== Extracted information

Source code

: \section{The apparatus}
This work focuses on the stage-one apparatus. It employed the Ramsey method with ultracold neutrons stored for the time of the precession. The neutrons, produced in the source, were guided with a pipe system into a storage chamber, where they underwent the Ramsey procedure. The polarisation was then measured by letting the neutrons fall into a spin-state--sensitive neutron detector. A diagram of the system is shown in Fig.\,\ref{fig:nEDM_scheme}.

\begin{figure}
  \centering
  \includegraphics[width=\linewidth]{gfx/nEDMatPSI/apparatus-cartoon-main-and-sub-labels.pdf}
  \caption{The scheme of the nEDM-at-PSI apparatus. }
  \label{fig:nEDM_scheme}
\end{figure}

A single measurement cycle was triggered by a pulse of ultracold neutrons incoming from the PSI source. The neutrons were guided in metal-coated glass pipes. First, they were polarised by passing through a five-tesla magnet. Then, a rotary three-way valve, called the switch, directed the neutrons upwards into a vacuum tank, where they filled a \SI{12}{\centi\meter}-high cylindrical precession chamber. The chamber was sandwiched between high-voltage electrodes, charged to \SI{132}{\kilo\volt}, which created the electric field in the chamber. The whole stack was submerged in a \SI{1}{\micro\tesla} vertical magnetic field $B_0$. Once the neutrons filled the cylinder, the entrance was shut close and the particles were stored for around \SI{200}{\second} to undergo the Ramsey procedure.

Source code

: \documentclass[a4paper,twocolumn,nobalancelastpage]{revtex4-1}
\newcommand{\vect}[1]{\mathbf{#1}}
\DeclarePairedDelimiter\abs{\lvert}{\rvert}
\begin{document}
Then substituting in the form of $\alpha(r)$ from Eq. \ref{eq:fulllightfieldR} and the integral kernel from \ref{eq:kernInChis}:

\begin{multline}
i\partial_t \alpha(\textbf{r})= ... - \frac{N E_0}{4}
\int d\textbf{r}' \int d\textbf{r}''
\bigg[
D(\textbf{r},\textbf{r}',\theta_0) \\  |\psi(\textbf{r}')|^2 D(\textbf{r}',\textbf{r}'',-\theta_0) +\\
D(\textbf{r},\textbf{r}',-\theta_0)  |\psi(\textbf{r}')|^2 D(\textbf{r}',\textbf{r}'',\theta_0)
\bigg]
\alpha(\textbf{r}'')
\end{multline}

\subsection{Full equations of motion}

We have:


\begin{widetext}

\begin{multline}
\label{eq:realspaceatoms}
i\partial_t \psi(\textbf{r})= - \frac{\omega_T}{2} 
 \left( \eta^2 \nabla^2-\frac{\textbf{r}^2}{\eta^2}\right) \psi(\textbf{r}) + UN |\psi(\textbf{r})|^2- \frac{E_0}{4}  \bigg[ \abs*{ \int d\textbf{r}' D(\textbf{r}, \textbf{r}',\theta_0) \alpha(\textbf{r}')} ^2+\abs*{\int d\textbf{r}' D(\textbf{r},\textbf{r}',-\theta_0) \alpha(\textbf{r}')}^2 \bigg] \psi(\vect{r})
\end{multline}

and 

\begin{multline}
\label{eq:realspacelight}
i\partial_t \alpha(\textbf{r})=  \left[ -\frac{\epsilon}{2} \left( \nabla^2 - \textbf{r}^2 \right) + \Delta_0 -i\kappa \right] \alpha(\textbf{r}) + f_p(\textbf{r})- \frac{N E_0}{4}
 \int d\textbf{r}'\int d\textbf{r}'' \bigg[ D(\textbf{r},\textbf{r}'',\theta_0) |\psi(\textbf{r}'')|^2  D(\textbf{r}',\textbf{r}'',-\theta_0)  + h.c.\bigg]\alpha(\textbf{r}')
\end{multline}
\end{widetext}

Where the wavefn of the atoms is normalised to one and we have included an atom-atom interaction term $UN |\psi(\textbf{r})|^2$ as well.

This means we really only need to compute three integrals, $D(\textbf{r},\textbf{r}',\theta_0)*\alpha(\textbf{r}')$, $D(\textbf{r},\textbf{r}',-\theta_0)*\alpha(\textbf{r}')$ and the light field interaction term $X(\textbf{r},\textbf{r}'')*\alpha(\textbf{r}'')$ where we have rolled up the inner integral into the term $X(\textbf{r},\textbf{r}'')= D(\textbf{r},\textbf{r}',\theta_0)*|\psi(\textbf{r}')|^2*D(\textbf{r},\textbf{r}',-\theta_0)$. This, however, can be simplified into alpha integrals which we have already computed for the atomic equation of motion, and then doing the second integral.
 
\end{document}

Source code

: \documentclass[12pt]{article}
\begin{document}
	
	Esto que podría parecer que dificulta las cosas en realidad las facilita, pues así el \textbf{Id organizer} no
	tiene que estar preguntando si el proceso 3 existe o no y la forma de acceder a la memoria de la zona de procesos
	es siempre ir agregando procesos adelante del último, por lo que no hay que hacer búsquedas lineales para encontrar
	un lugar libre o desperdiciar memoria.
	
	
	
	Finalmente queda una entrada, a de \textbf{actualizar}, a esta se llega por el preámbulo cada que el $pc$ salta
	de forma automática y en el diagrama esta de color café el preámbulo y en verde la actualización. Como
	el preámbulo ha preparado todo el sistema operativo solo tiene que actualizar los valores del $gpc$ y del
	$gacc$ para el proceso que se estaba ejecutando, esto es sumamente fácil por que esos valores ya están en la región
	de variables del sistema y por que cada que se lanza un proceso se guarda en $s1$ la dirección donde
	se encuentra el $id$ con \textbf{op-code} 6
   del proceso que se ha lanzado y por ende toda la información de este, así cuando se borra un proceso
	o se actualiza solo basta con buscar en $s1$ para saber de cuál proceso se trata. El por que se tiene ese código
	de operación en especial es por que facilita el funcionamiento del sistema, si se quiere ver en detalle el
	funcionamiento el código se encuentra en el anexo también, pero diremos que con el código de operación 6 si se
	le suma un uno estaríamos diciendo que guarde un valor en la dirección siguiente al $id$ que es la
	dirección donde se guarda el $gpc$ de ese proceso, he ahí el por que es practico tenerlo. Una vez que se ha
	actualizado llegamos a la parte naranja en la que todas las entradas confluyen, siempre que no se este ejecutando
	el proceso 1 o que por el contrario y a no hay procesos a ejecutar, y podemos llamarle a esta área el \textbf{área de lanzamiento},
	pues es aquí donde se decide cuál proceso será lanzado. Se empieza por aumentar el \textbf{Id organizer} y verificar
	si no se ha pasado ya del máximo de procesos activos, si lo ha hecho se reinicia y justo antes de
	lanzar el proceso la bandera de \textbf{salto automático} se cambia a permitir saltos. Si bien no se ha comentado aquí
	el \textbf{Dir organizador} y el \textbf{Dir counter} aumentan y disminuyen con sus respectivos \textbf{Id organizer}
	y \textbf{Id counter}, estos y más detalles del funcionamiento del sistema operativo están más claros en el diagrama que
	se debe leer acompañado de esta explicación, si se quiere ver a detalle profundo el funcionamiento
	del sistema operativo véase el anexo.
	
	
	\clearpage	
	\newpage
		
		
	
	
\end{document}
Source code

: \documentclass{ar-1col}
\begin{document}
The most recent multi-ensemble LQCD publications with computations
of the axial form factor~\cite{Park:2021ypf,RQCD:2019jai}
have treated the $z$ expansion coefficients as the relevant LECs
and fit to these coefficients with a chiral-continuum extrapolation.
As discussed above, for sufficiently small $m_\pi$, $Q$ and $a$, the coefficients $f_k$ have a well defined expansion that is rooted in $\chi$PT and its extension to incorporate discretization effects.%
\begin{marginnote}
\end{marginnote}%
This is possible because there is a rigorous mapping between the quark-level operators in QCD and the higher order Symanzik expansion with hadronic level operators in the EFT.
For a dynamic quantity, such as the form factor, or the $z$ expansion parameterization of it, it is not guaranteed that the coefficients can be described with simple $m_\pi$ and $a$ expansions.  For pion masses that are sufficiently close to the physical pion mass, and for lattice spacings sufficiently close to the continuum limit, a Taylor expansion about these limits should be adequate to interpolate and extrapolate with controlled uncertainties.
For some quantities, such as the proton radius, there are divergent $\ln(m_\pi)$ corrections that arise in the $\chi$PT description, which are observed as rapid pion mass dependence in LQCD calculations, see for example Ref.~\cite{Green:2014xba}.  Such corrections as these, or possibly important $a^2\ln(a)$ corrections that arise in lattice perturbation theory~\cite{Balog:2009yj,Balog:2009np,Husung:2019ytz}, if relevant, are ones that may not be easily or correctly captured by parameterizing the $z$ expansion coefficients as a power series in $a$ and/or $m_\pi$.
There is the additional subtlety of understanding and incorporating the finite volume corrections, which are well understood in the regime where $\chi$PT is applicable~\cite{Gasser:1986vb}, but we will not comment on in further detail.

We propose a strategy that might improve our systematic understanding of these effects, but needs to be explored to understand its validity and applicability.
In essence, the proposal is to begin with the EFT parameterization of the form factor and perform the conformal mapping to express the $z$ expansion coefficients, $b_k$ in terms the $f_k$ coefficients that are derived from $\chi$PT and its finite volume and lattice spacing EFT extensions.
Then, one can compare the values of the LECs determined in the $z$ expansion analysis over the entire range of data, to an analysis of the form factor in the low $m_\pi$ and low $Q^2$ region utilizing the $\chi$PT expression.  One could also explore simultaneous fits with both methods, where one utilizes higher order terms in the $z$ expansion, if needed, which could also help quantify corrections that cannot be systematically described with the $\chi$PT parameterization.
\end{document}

====

(Exercise description) Set down precisely the lines above between the line holding "For a dynamic" and the line holding "We propose a", inclusive, and nothing beyond them.

(The answer)
For a dynamic quantity, such as the form factor, or the $z$ expansion parameterization of it, it is not guaranteed that the coefficients can be described with simple $m_\pi$ and $a$ expansions.  For pion masses that are sufficiently close to the physical pion mass, and for lattice spacings sufficiently close to the continuum limit, a Taylor expansion about these limits should be adequate to interpolate and extrapolate with controlled uncertainties.
For some quantities, such as the proton radius, there are divergent $\ln(m_\pi)$ corrections that arise in the $\chi$PT description, which are observed as rapid pion mass dependence in LQCD calculations, see for example Ref.~\cite{Green:2014xba}.  Such corrections as these, or possibly important $a^2\ln(a)$ corrections that arise in lattice perturbation theory~\cite{Balog:2009yj,Balog:2009np,Husung:2019ytz}, if relevant, are ones that may not be easily or correctly captured by parameterizing the $z$ expansion coefficients as a power series in $a$ and/or $m_\pi$.
There is the additional subtlety of understanding and incorporating the finite volume corrections, which are well understood in the regime where $\chi$PT is applicable~\cite{Gasser:1986vb}, but we will not comment on in further detail.

We propose a strategy that might improve our systematic understanding of these effects, but needs to be explored to understand its validity and applicability.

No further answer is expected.